Speaker of the House Keith McCall (D-Carbon) said despite the state’s $3.2 billion shortfall, the budget meets the “needs of Pennsylvanians.” But it also includes cuts, he added.

“You know, you talk about winners and losers – I think it’s about winners and survivors,” he said. “They’re still a lot of cuts in this budget and that’s because of the economic times we’re in.”

The deal comes exactly a week after three caucuses – Senate Republicans, Senate Democrats, and House Democrats – announced they had reached at tentative agreement. Governor Rendell promptly threatened to veto the deal because, primarily, he said its $1.2 billion in new recurring revenue estimate was “wildly optimistic.”

The governor, legislators, and their staffs met almost around-the-clock since then to negotiate those differences. At Friday’s press conference, Governor Rendell said they closed the new revenue gap by about $400 million by adjusting the estimates and adding new sources.

The governor became personally involved in the negotiations again Thursday night after a long absence. He and Senate Republican leadership met again Friday afternoon and once more in the evening, when the deal was struck.

Negotiations among House Democrats, Senate Republicans, and the administration slowed nearly to a halt in early August after the governor signed an $11 billion “bridge budget” whose primary goal was to allow the state to begin paying nearly 80,000 of its employees. But the temporary budget did not authorize payments to many social service programs, including day cares, which again put pressure on lawmakers to approve a budget.
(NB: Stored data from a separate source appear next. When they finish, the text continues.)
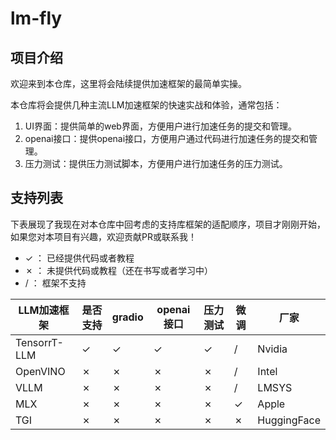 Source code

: # lm-fly

## 项目介绍

欢迎来到本仓库，这里将会陆续提供加速框架的最简单实操。

本仓库将会提供几种主流LLM加速框架的快速实战和体验，通常包括：

1. UI界面：提供简单的web界面，方便用户进行加速任务的提交和管理。
2. openai接口：提供openai接口，方便用户通过代码进行加速任务的提交和管理。
3. 压力测试：提供压力测试脚本，方便用户进行加速任务的压力测试。

## 支持列表

下表展现了我现在对本仓库中回考虑的支持库框架的适配顺序，项目才刚刚开始，如果您对本项目有兴趣，欢迎贡献PR或联系我！

+ ✓ ： 已经提供代码或者教程
+ ✗ ： 未提供代码或教程（还在书写或者学习中）
+ / ： 框架不支持

| LLM加速框架      | 是否支持 | gradio | openai接口 | 压力测试 | 微调 | 厂家          |
|--------------|------|--------|----------|------|----|-------------|
| TensorrT-LLM | ✓    | ✓      | ✓        | ✓    | /  | Nvidia      |
| OpenVINO     | ✗    | ✗      | ✗        | ✗    | /  | Intel       |
| VLLM         | ✗    | ✗      | ✗        | ✗    | /  | LMSYS       |
| MLX          | ✗    | ✗      | ✗        | ✗    | ✓  | Apple       |
| TGI          | ✗    | ✗      | ✗        | ✗    | ✗  | HuggingFace |

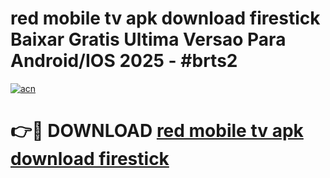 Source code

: # red mobile tv apk download firestick Baixar Gratis Ultima Versao Para Android/IOS 2025 - #brts2

[![acn](https://github.com/user-attachments/assets/0f9c940e-d8b0-45ae-aac7-cd30a18b3e1c)](https://app.mediaupload.pro/?title=red_mobile_tv_apk_download_firestick&ref=19F)

# 👉🔴 DOWNLOAD [red mobile tv apk download firestick](https://app.mediaupload.pro/?title=red_mobile_tv_apk_download_firestick&ref=19F) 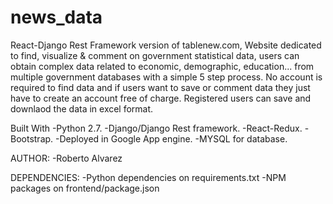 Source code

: # news_data
React-Django Rest Framework version of tablenew.com, Website dedicated to find, visualize & comment on government statistical 
data, users can obtain complex data related to economic, demographic, education... from multiple government databases with a 
simple 5 step process. No account is required to find data and if users want to save or comment data they just have to
create an account free of charge. Registered users can save and downlaod the data in excel format.


Built With
-Python 2.7.
-Django/Django Rest framework.
-React-Redux.
-Bootstrap.
-Deployed in Google App engine.
-MYSQL for database.

AUTHOR:
-Roberto Alvarez

DEPENDENCIES:
-Python dependencies on requirements.txt
-NPM packages on frontend/package.json

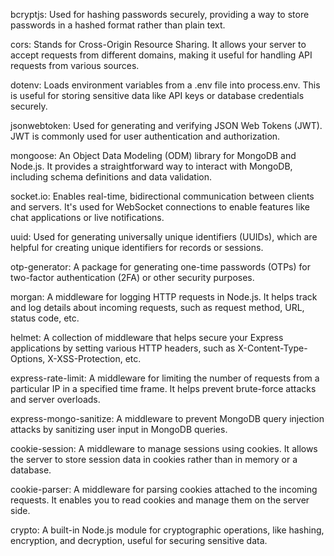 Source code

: bcryptjs: Used for hashing passwords securely, providing a way to store passwords in a hashed format rather than plain text.

cors: Stands for Cross-Origin Resource Sharing. It allows your server to accept requests from different domains, making it useful for handling API requests from various sources.

dotenv: Loads environment variables from a .env file into process.env. This is useful for storing sensitive data like API keys or database credentials securely.

jsonwebtoken: Used for generating and verifying JSON Web Tokens (JWT). JWT is commonly used for user authentication and authorization.

mongoose: An Object Data Modeling (ODM) library for MongoDB and Node.js. It provides a straightforward way to interact with MongoDB, including schema definitions and data validation.

socket.io: Enables real-time, bidirectional communication between clients and servers. It's used for WebSocket connections to enable features like chat applications or live notifications.

uuid: Used for generating universally unique identifiers (UUIDs), which are helpful for creating unique identifiers for records or sessions.

otp-generator: A package for generating one-time passwords (OTPs) for two-factor authentication (2FA) or other security purposes.

morgan: A middleware for logging HTTP requests in Node.js. It helps track and log details about incoming requests, such as request method, URL, status code, etc.

helmet: A collection of middleware that helps secure your Express applications by setting various HTTP headers, such as X-Content-Type-Options, X-XSS-Protection, etc.

express-rate-limit: A middleware for limiting the number of requests from a particular IP in a specified time frame. It helps prevent brute-force attacks and server overloads.

express-mongo-sanitize: A middleware to prevent MongoDB query injection attacks by sanitizing user input in MongoDB queries.

cookie-session: A middleware to manage sessions using cookies. It allows the server to store session data in cookies rather than in memory or a database.

cookie-parser: A middleware for parsing cookies attached to the incoming requests. It enables you to read cookies and manage them on the server side.

crypto: A built-in Node.js module for cryptographic operations, like hashing, encryption, and decryption, useful for securing sensitive data. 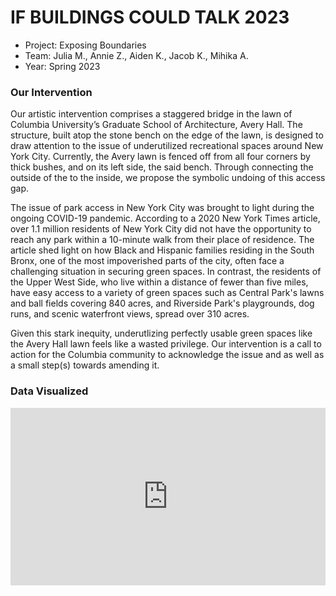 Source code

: # IF BUILDINGS COULD TALK 2023

- Project: Exposing Boundaries
- Team: Julia M., Annie Z., Aiden K., Jacob K., Mihika A.
- Year: Spring 2023

### Our Intervention

Our artistic intervention comprises a staggered bridge in the lawn of Columbia University’s Graduate School of Architecture, Avery Hall. The structure, built atop the stone bench on the edge of the lawn, is designed to draw attention to the issue of underutilized recreational spaces around New York City. Currently, the Avery lawn is fenced off from all four corners by thick bushes, and on its left side, the said bench. Through connecting the outside of the  to the inside, we propose the symbolic undoing of this access gap.

The issue of park access in New York City was brought to light during the ongoing COVID-19 pandemic. According to a 2020 New York Times article, over 1.1 million residents of New York City did not have the opportunity to reach any park within a 10-minute walk from their place of residence. The article shed light on how ​​Black and Hispanic families residing in the South Bronx, one of the most impoverished parts of the city, often face a challenging situation in securing green spaces. In contrast, the residents of the Upper West Side, who live within a distance of fewer than five miles, have easy access to a variety of green spaces such as Central Park's lawns and ball fields covering 840 acres, and Riverside Park's playgrounds, dog runs, and scenic waterfront views, spread over 310 acres. 

Given this stark inequity, underutlizing perfectly usable green spaces like the Avery Hall lawn feels like a wasted privilege. Our intervention is a call to action for the Columbia community to acknowledge the issue and as well as a small step(s) towards amending it.  

### Data Visualized

<div class='modelo-wrapper'> <div style="width: 100%; padding-bottom: 56.25%; position:
    relative"> <div style="position: absolute; top: 0; bottom: 0; left: 0; right: 0;"> <iframe src="
    https://app.modelo.io/embedded/1652848772544663552?viewport=false&autoplay=false&autorotate=false&hideTools=false&showBIM=false&showBBoxSize=false&showKooRender=false&showSettings=false&c_at0=16.68305769238281&c_at1=2.268140700195312&c_at2=12.403777566287996&c_theta=5.497787143782138&c_phi=0.17453292519943295&c_dis=242.97272282902702" style="width:100%;height:100%;" frameborder="0" mozallowfullscreen webkitallowfullscreen
    allowfullscreen ></iframe> </div> </div> </div>

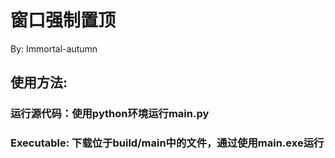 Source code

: # 窗口强制置顶
By: Immortal-autumn

## 使用方法:
### 运行源代码：使用python环境运行main.py

### Executable: 下载位于build/main中的文件，通过使用main.exe运行

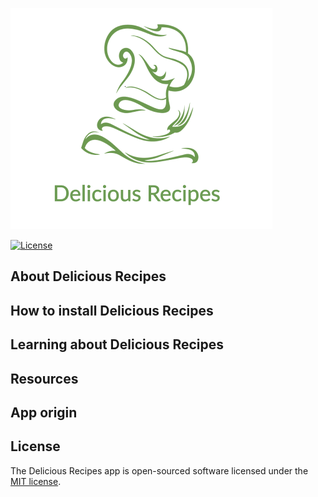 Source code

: 
![Delicious_Recipes](https://github.com/alfonsosargiottoITEC/recipes-efi/blob/master/public/images/logoDR.png)



<a href="https://packagist.org/packages/laravel/framework"><img src="https://poser.pugx.org/laravel/framework/license.svg" alt="License"></a>
</p>

## About Delicious Recipes



## How to install Delicious Recipes


## Learning about Delicious Recipes


## Resources


## App origin



## License

The Delicious Recipes app is open-sourced software licensed under the [MIT license](https://opensource.org/licenses/MIT).

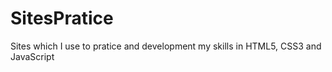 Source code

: # SitesPratice
Sites which I use to pratice and development my skills in HTML5, CSS3 and JavaScript
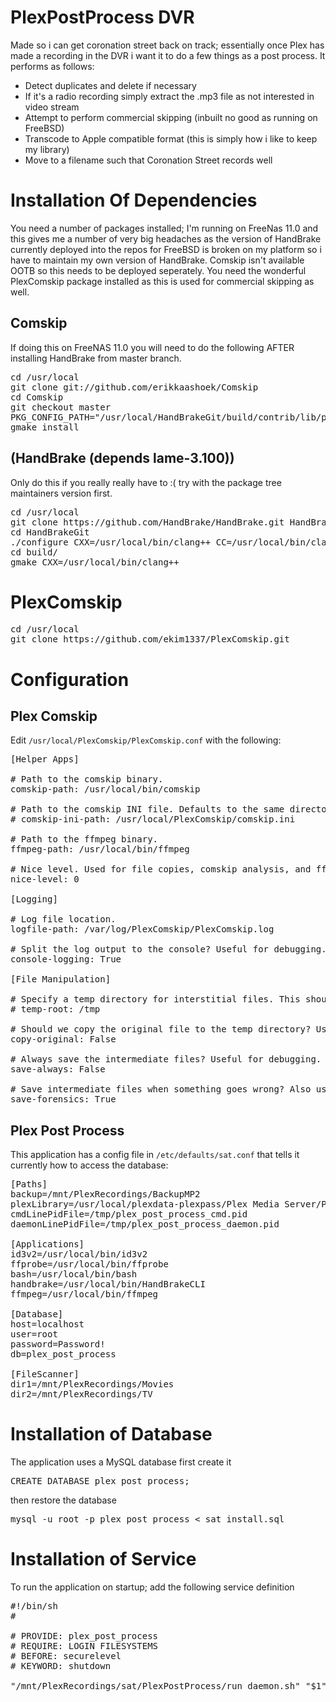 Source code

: # PlexPostProcess DVR

Made so i can get coronation street back on track; essentially once Plex has made a recording in the DVR i want it to do a few things as a post process. It performs as follows:

* Detect duplicates and delete if necessary
* If it's a radio recording simply extract the .mp3 file as not interested in video stream
* Attempt to perform commercial skipping (inbuilt no good as running on FreeBSD)
* Transcode to Apple compatible format (this is simply how i like to keep my library)
* Move to a filename such that Coronation Street records well

# Installation Of Dependencies

You need a number of packages installed; I'm running on FreeNas 11.0 and this gives me a number of very big headaches as the version of HandBrake currently deployed into the repos for FreeBSD is broken on my platform so i have to maintain my own version of HandBrake. Comskip isn't available OOTB so this needs to be deployed seperately. You need the wonderful PlexComskip package installed as this is used for commercial skipping as well.

## Comskip

If doing this on FreeNAS 11.0 you will need to do the following AFTER installing HandBrake from master branch.

<pre>
cd /usr/local
git clone git://github.com/erikkaashoek/Comskip
cd Comskip
git checkout master
PKG_CONFIG_PATH="/usr/local/HandBrakeGit/build/contrib/lib/pkgconfig" ./configure
gmake install
</pre>

## (HandBrake (depends lame-3.100))

Only do this if you really really have to :( try with the package tree maintainers version first.

<pre>
cd /usr/local
git clone https://github.com/HandBrake/HandBrake.git HandBrakeGit
cd HandBrakeGit
./configure CXX=/usr/local/bin/clang++ CC=/usr/local/bin/clang LDFLAGS="-L/usr/local/lib -L/usr/local/HandBrake/build/contrib/lib -DLIBICONV_PLUG" CXXFLAGS="-std=c++14 -I/usr/local/HandBrake/build/contrib/include -mfpmath=sse -msse2 -DLIBICONV_PLUG -I/usr/local/include" CFLAGS=" -I/usr/local/include -I/usr/local/HandBrake/build/contrib/include -I/usr/local/include/opus -mfpmath=sse -msse2 -DLIBICONV_PLUG"  --disable-x265 --force
cd build/
gmake CXX=/usr/local/bin/clang++
</pre>

# PlexComskip

<pre>
cd /usr/local
git clone https://github.com/ekim1337/PlexComskip.git
</pre>

# Configuration

## Plex Comskip

Edit `/usr/local/PlexComskip/PlexComskip.conf` with the following:

<pre>
[Helper Apps]

# Path to the comskip binary.
comskip-path: /usr/local/bin/comskip

# Path to the comskip INI file. Defaults to the same directory as the PlexComskip script.
# comskip-ini-path: /usr/local/PlexComskip/comskip.ini

# Path to the ffmpeg binary.
ffmpeg-path: /usr/local/bin/ffmpeg

# Nice level. Used for file copies, comskip analysis, and ffmpeg processing. 0 (default, full priority) - 20 (most nice)
nice-level: 0

[Logging]

# Log file location.
logfile-path: /var/log/PlexComskip/PlexComskip.log

# Split the log output to the console? Useful for debugging.
console-logging: True

[File Manipulation]

# Specify a temp directory for interstitial files. This should be local, fast, and have enough free space for ~2x your largest video. Defaults to system temp location.
# temp-root: /tmp

# Should we copy the original file to the temp directory? Useful if disk access to the original is slower than your temp location. Defaults to False.
copy-original: False

# Always save the intermediate files? Useful for debugging. Defaults to False.
save-always: False

# Save intermediate files when something goes wrong? Also useful for debugging and less space intensive. Defaults to True.
save-forensics: True
</pre>

## Plex Post Process

This application has a config file in `/etc/defaults/sat.conf` that tells it currently how to access the database:

<pre>
[Paths]
backup=/mnt/PlexRecordings/BackupMP2
plexLibrary=/usr/local/plexdata-plexpass/Plex Media Server/Plug-in Support/Databases/com.plexapp.plugins.library.db
cmdLinePidFile=/tmp/plex_post_process_cmd.pid
daemonLinePidFile=/tmp/plex_post_process_daemon.pid

[Applications]
id3v2=/usr/local/bin/id3v2
ffprobe=/usr/local/bin/ffprobe
bash=/usr/local/bin/bash
handbrake=/usr/local/bin/HandBrakeCLI
ffmpeg=/usr/local/bin/ffmpeg

[Database]
host=localhost
user=root
password=Password!
db=plex_post_process

[FileScanner]
dir1=/mnt/PlexRecordings/Movies
dir2=/mnt/PlexRecordings/TV
</pre>

# Installation of Database

The application uses a MySQL database first create it

<pre>
CREATE DATABASE plex_post_process;
</pre>

then restore the database

<pre>
mysql -u root -p plex_post_process < sat_install.sql
</pre>

# Installation of Service

To run the application on startup; add the following service definition

<pre>
#!/bin/sh
#

# PROVIDE: plex_post_process
# REQUIRE: LOGIN FILESYSTEMS
# BEFORE: securelevel
# KEYWORD: shutdown

"/mnt/PlexRecordings/sat/PlexPostProcess/run_daemon.sh" "$1"
</pre>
Governor Rendell said, as Speaker McCall did last week, that he wanted to apologize to Pennsylvania’s citizens for the delay. When asked if the nearly three-month delay was worthwhile, the governor responded that it was a tough question to answer.

“Should it have been done faster? I think we all think the answer to that is ‘yes,’” he said. “But is the end result good for the people of Pennsylvania? I think all of us agree the end result is absolutely yes.”

The deal, as it did in the “tri-caucus” version, includes allowing table games in casinos. Senator Pileggi said allowing table games would not have been possible in a July 1 deal, but the hearings held and public comment made in the 80 days since allows it now.

But each leader, including House Majority Leader Todd Eachus (D-Luzerne) and the governor, said gaming reform is needed before a table games bill is approved.

The governor said he is hopeful this year’s budget will make next year’s easier – and on time.

“We got to do better next year,” he said. “I’m resolved that we will do better next year. And all of us share in that resolve. The fact that we have a balanced budget for next year should make it easier for us to move swiftly and enact a budget next year and avoid the pressure stress we put Pennsylvanians through.”